Sen. Mike Lee (R-UT).

As the Denver Post’s Elise Schmelzer reports, one of the more radical proposals floated in the GOP-controlled U.S. Senate as part of the reconciliation budget process known in aggregate as the “We’re All Going To Die Act,” the sell-off of millions of acres of public lands especially in Western states like Colorado to raise more revenue to give away to the wealthiest Americans, has been axed by the Senate parliamentarian as extraneous to the budget bill’s limited scope:

Senate Parliamentarian Elizabeth MacDonough ruled late Monday that the sale of up to 3.3 million acres of U.S. Forest Service and Bureau of Land Management property falls outside the scope of the rules for the Republican-drafted reconciliation bill, according to a news release from Democrats on the U.S. Senate Committee On The Budget.
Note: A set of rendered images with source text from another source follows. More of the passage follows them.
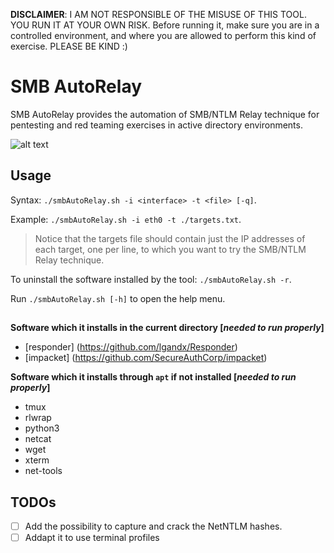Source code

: **DISCLAIMER**: I AM NOT RESPONSIBLE OF THE MISUSE OF THIS TOOL. YOU RUN IT AT YOUR OWN RISK. Before running it, make sure you are in a controlled environment, and where you are allowed to perform this kind of exercise. PLEASE BE KIND :)

# SMB AutoRelay
  SMB AutoRelay provides the automation of SMB/NTLM Relay technique for pentesting and red teaming exercises in active directory environments.

  ![alt text](https://github.com/chesire-cat/smbAutoRelay/blob/master/images/help.png?raw=true)
  
## Usage
  Syntax: `./smbAutoRelay.sh -i <interface> -t <file> [-q]`. 
  
  Example: `./smbAutoRelay.sh -i eth0 -t ./targets.txt`.
  
  > Notice that the targets file should contain just the IP addresses of each target, one per line, to which you want to try the SMB/NTLM Relay technique.
  
  To uninstall the software installed by the tool: `./smbAutoRelay.sh -r`.
  
  Run `./smbAutoRelay.sh [-h]` to open the help menu.
  
##

  **Software which it installs in the current directory [*needed to run properly*]**
  - [responder] (https://github.com/lgandx/Responder) 
  - [impacket] (https://github.com/SecureAuthCorp/impacket) 
  
  **Software which it installs through `apt` if not installed [*needed to run properly*]**
  - tmux
  - rlwrap
  - python3
  - netcat
  - wget 
  - xterm 
  - net-tools
  
## TODOs
  - [ ] Add the possibility to capture and crack the NetNTLM hashes.
  - [ ] Addapt it to use terminal profiles
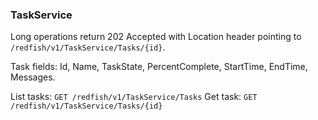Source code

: ### TaskService

Long operations return 202 Accepted with Location header pointing to `/redfish/v1/TaskService/Tasks/{id}`.

Task fields: Id, Name, TaskState, PercentComplete, StartTime, EndTime, Messages.

List tasks: `GET /redfish/v1/TaskService/Tasks`
Get task: `GET /redfish/v1/TaskService/Tasks/{id}`



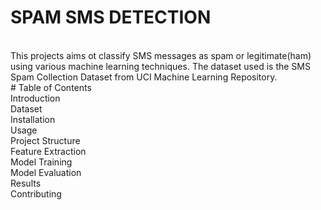 # SPAM SMS DETECTION
<br/>
This projects aims ot classify SMS messages as spam or legitimate(ham) using various machine learning techniques. The dataset used
is the SMS Spam Collection Dataset from UCI Machine Learning Repository.
<br/>
# Table of Contents
<br/>
Introduction<br/>
Dataset<br/>
Installation<br/>
Usage<br/>
Project Structure<br/>
Feature Extraction<br/>
Model Training<br/>
Model Evaluation<br/>
Results<br/>
Contributing<br/>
That means proponents of the sale must either attempt to rewrite the provision so it fits Senate rules or drop it from the budget bill.

Conservation groups cheered the development Tuesday morning.

“This is a victory for the American public, who were loud and clear: Public lands belong in public hands, for current and future generations alike,” Tracy Stone-Manning, the president of the Wilderness Society, said in a statement. “We trust the next politician who wants to sell off public lands will remember that people of all stripes will stand against that idea. Our public lands are not for sale.”

Utah Sen. Mike Lee has vowed to keep trying with a more limited version of his public land sale extravaganza, but fellow Western Republican Senators have expressed their own reservations about the proposal–and outside of the reconciliation process, Lee faces an impossible task coming up with sixty votes to move the proposal forward. What we have in the end is another example of the Senate’s arcane rules and powerful rulekeepers saving majority Republicans from their own bad ideas, presenting a powerful argument for why the Senate’s often-frustrating rules meant ultimately to protect the minority against a radical majority exist. Had this provision made it into law, it would have resulted in encroachment on public lands that couldn’t be undone.

The parliamentarian has also nixed or required significant changes to other provisions of the bill from immigration enforcement to food assistance as part of the still-ongoing “Byrd bath” process. None of these changes so far have altered the fundamental conflict within the Republican majority between lawmakers in both chambers who believe they are going too far versus those angry the bill does not go far enough. For Democrats, there is no constructive participation in this fundamentally broken process to be had, only the hope that it dies at the hands of opposing Republican majority factions who cannot bridge their divide.

Along the way, let it be known Republicans had some even worse ideas that thankfully didn’t get far this time.